Internet-Draft             TBD: Happy Earballs             February 2017


   unreachable, the client may move that target to the end of the order,
   but if sending to all other targets is unsuccessful, the client must
   send to that target before declaring failure.

   A client may cache measured RTT() values for targets and use this
   information to optimize target orderings.  Because a single target
   may appear in the target set for multiple goals, the client should
   cache RTT(T) for targets (rather than judgments of responsiveness),
   and then when sending to a goal use that value to determine whether
   the target is responsive relative to that particular goal.

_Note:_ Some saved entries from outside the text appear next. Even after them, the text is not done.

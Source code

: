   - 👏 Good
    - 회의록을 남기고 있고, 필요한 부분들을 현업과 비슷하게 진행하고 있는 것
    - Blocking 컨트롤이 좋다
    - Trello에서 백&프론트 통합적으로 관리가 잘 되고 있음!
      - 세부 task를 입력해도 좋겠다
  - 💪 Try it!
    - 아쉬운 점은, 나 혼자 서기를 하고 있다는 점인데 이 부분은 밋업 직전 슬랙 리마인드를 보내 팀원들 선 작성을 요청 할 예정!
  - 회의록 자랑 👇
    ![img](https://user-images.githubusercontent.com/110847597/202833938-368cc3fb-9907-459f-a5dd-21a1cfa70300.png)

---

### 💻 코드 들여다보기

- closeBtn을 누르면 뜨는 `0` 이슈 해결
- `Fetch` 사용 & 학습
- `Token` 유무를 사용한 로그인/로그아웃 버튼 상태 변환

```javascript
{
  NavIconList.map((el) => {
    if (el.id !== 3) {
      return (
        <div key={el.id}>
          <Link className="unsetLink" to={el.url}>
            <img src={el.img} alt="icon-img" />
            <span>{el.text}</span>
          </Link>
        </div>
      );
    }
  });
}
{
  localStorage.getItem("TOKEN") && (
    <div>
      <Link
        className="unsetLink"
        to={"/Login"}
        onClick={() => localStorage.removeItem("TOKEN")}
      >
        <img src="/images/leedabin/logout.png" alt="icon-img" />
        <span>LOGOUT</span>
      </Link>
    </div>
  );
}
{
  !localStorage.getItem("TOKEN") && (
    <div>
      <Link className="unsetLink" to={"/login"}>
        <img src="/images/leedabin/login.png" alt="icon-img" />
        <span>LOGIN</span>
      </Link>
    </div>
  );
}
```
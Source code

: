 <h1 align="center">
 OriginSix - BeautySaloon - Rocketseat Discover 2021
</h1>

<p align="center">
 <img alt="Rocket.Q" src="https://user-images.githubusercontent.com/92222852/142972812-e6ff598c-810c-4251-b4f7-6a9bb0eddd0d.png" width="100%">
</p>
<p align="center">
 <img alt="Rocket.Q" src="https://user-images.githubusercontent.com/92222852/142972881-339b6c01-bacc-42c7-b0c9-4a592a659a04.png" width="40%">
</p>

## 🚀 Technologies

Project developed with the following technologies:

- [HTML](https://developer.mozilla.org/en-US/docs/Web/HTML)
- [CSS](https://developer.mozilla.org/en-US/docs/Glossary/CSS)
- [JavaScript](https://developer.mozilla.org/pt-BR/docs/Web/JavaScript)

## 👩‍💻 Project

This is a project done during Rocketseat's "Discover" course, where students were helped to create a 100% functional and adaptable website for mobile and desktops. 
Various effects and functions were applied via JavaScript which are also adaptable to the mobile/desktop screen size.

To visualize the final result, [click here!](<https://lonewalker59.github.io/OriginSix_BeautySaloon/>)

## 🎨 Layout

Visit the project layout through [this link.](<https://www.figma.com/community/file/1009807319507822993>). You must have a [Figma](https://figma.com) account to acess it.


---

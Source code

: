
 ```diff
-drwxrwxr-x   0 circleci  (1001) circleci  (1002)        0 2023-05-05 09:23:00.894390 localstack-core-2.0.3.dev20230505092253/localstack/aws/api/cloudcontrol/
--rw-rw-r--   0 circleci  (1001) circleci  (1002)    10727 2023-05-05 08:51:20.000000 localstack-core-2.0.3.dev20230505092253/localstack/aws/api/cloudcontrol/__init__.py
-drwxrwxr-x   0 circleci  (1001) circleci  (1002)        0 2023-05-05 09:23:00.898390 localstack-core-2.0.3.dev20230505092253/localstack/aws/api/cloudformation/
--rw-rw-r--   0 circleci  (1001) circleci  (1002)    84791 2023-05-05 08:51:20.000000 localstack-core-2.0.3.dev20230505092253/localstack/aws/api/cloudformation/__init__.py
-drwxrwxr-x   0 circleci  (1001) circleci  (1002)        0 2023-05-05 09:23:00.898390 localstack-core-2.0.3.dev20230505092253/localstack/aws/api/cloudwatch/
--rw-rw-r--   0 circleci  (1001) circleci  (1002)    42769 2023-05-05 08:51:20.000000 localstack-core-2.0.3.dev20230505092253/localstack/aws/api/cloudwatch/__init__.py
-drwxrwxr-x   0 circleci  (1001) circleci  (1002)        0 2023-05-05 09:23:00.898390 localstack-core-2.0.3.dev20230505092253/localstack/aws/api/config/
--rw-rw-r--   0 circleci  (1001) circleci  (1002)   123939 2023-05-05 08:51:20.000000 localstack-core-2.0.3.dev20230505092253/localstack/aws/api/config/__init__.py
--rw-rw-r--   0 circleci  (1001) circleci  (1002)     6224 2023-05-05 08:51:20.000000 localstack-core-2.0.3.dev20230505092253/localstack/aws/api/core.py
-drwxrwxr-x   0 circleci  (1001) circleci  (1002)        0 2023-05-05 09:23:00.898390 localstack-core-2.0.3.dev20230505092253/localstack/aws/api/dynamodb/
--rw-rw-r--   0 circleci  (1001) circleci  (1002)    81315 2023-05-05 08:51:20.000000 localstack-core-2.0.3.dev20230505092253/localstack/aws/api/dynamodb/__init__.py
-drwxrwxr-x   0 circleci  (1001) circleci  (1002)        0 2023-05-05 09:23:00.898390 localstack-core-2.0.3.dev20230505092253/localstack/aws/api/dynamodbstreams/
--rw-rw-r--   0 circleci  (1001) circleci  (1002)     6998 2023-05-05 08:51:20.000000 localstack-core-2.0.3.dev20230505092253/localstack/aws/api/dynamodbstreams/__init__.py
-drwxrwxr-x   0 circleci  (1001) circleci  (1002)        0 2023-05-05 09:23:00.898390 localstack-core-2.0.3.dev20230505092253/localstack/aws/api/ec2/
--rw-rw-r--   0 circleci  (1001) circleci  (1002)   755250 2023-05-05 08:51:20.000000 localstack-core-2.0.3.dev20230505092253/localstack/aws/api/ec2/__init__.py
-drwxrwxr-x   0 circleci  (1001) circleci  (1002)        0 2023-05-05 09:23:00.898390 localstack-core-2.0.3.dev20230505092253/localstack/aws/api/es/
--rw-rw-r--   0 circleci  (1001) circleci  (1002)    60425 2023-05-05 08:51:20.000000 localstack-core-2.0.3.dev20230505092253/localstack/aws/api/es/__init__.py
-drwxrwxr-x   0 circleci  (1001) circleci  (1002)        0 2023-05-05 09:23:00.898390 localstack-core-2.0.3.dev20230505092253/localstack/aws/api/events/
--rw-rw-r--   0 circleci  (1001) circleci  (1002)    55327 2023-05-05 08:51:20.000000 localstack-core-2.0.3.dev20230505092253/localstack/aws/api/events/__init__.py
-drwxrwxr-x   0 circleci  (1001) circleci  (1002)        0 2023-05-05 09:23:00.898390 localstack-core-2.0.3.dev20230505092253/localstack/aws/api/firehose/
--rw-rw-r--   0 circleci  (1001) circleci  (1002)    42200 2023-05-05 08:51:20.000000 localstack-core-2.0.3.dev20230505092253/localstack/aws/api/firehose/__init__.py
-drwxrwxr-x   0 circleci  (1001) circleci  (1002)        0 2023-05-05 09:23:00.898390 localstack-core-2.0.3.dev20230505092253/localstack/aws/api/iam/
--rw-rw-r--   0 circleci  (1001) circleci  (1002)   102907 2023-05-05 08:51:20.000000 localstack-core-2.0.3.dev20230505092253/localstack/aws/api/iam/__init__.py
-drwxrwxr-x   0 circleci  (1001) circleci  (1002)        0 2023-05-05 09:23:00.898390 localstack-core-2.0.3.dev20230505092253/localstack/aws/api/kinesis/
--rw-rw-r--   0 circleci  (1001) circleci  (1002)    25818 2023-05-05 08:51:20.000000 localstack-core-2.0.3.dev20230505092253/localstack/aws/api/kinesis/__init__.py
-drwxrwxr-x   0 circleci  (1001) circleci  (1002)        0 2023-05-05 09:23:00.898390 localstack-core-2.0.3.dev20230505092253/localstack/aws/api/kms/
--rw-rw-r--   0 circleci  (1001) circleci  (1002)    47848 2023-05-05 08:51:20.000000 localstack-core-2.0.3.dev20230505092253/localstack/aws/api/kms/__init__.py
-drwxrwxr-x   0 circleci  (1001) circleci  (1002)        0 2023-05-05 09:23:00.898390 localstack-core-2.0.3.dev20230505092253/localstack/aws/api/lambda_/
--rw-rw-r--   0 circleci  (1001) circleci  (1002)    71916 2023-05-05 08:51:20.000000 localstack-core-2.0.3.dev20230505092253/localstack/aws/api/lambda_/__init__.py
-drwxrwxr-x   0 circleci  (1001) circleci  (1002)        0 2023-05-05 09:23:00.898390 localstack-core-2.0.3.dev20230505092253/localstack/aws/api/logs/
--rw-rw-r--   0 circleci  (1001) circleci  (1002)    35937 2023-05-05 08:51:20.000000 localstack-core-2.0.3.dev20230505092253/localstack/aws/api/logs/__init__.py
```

   A client may determine a target T1 to be "slow" (relative to a given
   goal) if its cached RTT(T1) is greater than Limit(RTT(T2)) for the
   cached RTT(T2) for some other target T2 in the goal's target set.  A
   target that is not slow is "normal".  Note that a target being slow
   is determined by the client via a combination of the information in
   the cache and the state of the network at the moments that the cached
   information was recorded.  As it were, the client thinks a slow
   target is non-responsive, but the target may or may not actually be
   non-responsive at that moment, depending on whether the cached RTT()
   values agree with current reality.

   If there is be an upper bound on the length of time that a client
   retains cached RTT() values, then the client may assume that any slow
   target is non-responsive, in that it may place the target after the
   normal targets in the order.  For this reason, we assume in this
   document that the client puts an upper bound on the length of time
   that RTT() values remain in the cache, after which they are either
   deleted or replaced by values based on more recent observations of
   the target's behavior.

   The upper bound on the lifetime of cache entries should on the order
   of 10 minutes.  (This parallels [RFC6555].)

   The client may act on its cached RTT() values in this way because it
   will not violate the traffic distribution requirement: If a target is
   responsive over a long period, the eventual delete/refresh of cached
   values from before that period ensures that the client will
   eventually see the target as normal.  (2) If a target is not
   continuously responsive over a long period, the traffic distribution
   requirement places no restriction on whether the client sends traffic
   to it or not, and repositioning it after all normal targets does not
   affect the traffic distribution among the normal targets.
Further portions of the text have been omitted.